Material shown:
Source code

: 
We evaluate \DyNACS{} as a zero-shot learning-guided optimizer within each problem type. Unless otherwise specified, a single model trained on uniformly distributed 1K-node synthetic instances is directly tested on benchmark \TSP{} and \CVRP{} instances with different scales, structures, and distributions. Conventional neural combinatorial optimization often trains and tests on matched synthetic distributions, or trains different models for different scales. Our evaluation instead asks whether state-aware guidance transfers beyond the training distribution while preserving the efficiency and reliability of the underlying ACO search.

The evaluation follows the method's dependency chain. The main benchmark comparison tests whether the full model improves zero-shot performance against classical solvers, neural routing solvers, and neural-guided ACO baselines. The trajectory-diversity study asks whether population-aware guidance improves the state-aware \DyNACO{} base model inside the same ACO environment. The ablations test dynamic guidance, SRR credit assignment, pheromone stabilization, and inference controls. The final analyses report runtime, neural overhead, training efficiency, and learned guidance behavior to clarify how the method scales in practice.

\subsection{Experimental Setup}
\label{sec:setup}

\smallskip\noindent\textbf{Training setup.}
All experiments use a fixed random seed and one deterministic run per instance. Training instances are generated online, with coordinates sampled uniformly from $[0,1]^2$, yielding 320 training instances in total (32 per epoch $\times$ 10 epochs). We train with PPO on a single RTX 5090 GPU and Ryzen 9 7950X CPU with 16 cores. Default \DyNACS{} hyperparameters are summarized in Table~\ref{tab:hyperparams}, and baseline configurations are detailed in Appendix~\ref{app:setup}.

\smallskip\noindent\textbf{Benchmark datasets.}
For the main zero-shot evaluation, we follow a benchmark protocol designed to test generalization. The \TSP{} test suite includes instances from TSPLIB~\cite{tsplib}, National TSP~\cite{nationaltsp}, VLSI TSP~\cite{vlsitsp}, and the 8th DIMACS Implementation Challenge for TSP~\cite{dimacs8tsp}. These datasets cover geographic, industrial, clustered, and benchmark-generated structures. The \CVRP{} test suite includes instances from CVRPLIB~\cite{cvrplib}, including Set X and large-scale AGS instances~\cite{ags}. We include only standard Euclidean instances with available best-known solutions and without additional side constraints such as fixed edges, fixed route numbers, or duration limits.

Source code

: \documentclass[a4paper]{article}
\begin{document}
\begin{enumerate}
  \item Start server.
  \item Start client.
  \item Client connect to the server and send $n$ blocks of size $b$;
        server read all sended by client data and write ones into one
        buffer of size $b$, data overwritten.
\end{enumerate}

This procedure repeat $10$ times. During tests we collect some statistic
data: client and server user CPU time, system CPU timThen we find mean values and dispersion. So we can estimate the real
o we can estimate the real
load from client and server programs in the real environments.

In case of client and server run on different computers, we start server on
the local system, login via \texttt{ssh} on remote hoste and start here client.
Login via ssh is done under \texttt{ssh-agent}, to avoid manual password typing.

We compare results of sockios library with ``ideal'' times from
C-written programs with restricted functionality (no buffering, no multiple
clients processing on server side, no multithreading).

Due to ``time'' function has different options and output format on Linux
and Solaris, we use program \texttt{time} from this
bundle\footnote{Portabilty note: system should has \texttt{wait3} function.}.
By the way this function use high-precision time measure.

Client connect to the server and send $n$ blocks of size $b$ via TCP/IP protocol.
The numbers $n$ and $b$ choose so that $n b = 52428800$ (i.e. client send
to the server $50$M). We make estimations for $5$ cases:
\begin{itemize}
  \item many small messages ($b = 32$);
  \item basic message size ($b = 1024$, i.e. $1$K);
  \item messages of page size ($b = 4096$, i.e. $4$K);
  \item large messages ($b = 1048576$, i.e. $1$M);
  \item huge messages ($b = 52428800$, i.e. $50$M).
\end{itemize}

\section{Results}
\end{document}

Assigned task: Write out exactly, please, the lines beginning at the start of the material and ending with the line that holds "underlying ACO search.", both included.

Your response:
Source code

: 
We evaluate \DyNACS{} as a zero-shot learning-guided optimizer within each problem type. Unless otherwise specified, a single model trained on uniformly distributed 1K-node synthetic instances is directly tested on benchmark \TSP{} and \CVRP{} instances with different scales, structures, and distributions. Conventional neural combinatorial optimization often trains and tests on matched synthetic distributions, or trains different models for different scales. Our evaluation instead asks whether state-aware guidance transfers beyond the training distribution while preserving the efficiency and reliability of the underlying ACO search.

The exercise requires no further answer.